### [Your goal]
From the top of the records below, return each line exactly, ending with the line that contains "elements in a sorted".

[Records for processing — start]

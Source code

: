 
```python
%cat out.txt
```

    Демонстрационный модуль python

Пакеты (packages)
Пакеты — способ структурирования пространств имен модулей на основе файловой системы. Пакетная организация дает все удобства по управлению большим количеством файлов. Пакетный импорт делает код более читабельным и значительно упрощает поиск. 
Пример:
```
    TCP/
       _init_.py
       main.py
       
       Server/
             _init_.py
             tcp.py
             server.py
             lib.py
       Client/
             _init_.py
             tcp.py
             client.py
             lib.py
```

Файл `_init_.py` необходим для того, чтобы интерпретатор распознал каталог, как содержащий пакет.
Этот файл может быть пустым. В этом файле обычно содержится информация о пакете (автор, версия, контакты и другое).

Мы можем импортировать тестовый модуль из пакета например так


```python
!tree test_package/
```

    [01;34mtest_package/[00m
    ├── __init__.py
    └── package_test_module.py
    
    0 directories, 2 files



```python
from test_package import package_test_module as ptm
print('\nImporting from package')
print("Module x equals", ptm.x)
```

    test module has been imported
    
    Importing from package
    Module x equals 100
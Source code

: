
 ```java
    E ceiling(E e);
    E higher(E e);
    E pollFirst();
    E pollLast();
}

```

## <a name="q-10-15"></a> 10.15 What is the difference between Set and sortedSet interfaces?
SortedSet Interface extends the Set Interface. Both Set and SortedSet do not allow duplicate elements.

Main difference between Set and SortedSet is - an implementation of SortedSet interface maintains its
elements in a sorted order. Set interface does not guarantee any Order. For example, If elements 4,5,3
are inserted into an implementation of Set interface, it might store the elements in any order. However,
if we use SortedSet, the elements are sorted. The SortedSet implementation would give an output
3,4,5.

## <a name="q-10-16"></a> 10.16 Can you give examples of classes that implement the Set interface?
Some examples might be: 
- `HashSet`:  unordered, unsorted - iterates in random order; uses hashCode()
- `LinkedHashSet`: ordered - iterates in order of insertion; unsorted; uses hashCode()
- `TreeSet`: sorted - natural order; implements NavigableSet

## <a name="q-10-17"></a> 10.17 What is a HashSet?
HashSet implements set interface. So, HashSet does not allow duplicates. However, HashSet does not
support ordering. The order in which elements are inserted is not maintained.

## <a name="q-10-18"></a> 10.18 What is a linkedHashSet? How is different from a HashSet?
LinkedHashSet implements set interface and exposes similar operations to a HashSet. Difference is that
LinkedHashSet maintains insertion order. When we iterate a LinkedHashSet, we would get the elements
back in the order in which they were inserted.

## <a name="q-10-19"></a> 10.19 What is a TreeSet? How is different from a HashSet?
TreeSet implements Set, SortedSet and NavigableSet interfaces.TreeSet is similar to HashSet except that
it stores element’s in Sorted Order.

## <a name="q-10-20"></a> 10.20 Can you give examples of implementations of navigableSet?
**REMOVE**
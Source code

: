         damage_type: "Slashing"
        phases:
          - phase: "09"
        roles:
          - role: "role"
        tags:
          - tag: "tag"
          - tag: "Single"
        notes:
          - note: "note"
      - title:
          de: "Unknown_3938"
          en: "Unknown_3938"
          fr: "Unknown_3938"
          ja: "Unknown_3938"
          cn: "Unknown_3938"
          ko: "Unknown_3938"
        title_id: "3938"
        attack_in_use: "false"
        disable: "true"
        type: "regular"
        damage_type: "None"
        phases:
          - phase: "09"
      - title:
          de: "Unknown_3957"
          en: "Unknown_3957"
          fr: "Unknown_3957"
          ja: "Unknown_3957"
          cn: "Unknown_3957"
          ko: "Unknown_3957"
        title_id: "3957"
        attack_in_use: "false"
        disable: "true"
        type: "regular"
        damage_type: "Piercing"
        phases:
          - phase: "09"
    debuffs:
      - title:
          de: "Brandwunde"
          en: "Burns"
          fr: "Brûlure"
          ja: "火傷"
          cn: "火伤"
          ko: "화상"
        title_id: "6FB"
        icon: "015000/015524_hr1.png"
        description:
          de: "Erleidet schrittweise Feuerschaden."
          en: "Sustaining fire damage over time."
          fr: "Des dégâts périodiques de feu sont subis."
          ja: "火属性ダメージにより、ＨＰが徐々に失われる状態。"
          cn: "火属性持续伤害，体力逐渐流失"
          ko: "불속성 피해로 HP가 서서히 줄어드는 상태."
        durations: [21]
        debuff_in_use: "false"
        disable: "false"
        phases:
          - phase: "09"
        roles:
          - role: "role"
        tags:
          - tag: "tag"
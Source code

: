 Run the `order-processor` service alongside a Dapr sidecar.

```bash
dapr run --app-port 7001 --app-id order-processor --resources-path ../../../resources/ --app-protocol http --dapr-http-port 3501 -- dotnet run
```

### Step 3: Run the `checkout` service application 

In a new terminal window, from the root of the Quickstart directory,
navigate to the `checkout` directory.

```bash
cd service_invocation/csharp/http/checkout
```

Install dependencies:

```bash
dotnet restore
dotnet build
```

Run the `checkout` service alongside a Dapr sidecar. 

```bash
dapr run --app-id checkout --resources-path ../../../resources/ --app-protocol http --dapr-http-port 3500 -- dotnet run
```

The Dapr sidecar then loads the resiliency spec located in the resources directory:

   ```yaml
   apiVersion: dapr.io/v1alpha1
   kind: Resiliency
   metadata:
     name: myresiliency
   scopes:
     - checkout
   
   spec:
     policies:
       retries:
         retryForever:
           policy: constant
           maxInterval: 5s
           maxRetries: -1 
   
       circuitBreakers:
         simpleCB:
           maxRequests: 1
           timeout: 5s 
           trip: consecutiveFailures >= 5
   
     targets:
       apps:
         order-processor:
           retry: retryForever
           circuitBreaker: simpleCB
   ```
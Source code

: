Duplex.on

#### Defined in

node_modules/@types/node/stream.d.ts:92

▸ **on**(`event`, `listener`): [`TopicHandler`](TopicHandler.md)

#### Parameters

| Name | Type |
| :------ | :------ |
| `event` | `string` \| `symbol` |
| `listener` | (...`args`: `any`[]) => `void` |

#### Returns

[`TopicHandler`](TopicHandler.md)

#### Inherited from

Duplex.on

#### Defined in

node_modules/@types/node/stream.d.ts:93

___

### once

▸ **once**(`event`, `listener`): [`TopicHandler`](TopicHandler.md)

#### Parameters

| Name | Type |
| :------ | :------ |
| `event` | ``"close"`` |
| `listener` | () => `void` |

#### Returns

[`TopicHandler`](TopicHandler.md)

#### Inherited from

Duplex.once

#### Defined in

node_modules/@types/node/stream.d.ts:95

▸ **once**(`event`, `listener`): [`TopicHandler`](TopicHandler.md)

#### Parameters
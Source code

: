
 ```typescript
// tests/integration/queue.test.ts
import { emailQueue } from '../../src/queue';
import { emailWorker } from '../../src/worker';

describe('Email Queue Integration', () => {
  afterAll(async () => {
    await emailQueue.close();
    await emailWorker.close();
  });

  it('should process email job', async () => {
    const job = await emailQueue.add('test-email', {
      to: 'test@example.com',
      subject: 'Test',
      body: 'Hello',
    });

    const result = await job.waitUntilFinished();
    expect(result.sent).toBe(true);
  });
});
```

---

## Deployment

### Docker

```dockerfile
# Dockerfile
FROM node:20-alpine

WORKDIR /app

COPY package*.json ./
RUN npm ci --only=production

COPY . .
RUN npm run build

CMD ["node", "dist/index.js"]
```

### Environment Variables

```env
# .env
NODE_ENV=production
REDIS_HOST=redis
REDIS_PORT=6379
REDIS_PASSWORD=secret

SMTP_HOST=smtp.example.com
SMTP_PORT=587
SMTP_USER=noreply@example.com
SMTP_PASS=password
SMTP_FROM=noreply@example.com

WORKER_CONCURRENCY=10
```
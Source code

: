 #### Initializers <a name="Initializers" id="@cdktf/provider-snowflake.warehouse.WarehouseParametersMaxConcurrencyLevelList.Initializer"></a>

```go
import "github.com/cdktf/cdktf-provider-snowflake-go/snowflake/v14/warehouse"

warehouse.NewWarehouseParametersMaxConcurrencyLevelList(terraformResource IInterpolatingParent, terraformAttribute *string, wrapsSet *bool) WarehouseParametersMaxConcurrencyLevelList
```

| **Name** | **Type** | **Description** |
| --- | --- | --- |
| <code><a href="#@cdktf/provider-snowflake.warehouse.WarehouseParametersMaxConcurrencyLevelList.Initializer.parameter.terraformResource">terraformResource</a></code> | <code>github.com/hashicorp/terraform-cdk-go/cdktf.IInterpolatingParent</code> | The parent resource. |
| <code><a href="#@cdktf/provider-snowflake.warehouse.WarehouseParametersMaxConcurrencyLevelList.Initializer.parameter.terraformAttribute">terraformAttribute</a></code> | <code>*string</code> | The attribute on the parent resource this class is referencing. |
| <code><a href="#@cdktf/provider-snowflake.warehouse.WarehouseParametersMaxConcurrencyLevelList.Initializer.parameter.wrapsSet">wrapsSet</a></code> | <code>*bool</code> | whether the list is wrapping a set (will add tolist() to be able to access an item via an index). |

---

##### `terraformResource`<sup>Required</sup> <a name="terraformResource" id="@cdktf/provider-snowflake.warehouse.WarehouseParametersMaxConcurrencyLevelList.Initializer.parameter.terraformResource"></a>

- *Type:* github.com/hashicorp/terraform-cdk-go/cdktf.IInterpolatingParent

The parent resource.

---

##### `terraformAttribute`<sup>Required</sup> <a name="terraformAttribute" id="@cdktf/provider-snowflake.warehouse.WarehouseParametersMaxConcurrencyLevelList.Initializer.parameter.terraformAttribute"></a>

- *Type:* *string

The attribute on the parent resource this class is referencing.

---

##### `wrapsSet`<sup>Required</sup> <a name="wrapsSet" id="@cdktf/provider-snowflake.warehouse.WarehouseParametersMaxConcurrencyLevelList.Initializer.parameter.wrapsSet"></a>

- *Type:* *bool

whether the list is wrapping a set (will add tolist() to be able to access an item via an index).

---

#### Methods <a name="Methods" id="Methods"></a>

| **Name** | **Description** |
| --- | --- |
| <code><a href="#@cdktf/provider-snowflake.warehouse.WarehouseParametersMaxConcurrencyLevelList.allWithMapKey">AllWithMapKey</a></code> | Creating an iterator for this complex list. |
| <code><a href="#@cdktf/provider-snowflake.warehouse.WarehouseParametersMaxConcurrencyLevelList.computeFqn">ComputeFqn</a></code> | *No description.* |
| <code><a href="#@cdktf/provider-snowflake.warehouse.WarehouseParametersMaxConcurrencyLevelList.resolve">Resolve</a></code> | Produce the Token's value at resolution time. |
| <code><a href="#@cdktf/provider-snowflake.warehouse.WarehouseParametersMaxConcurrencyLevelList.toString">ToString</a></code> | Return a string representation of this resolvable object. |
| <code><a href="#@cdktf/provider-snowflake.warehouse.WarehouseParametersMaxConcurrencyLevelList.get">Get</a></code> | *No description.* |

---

[Records for processing — finish]

### [Task output]
Source code

: 
```python
%cat out.txt
```

    Демонстрационный модуль python

Пакеты (packages)
Пакеты — способ структурирования пространств имен модулей на основе файловой системы. Пакетная организация дает все удобства по управлению большим количеством файлов. Пакетный импорт делает код более читабельным и значительно упрощает поиск. 
Пример:
```
    TCP/
       _init_.py
       main.py
       
       Server/
             _init_.py
             tcp.py
             server.py
             lib.py
       Client/
             _init_.py
             tcp.py
             client.py
             lib.py
```

Файл `_init_.py` необходим для того, чтобы интерпретатор распознал каталог, как содержащий пакет.
Этот файл может быть пустым. В этом файле обычно содержится информация о пакете (автор, версия, контакты и другое).

Мы можем импортировать тестовый модуль из пакета например так


```python
!tree test_package/
```

    [01;34mtest_package/[00m
    ├── __init__.py
    └── package_test_module.py
    
    0 directories, 2 files



```python
from test_package import package_test_module as ptm
print('\nImporting from package')
print("Module x equals", ptm.x)
```

    test module has been imported
    
    Importing from package
    Module x equals 100
Source code

:
 ```java
    E ceiling(E e);
    E higher(E e);
    E pollFirst();
    E pollLast();
}

```

## <a name="q-10-15"></a> 10.15 What is the difference between Set and sortedSet interfaces?
SortedSet Interface extends the Set Interface. Both Set and SortedSet do not allow duplicate elements.

Main difference between Set and SortedSet is - an implementation of SortedSet interface maintains its
elements in a sorted order. Set interface does not guarantee any Order. For example, If elements 4,5,3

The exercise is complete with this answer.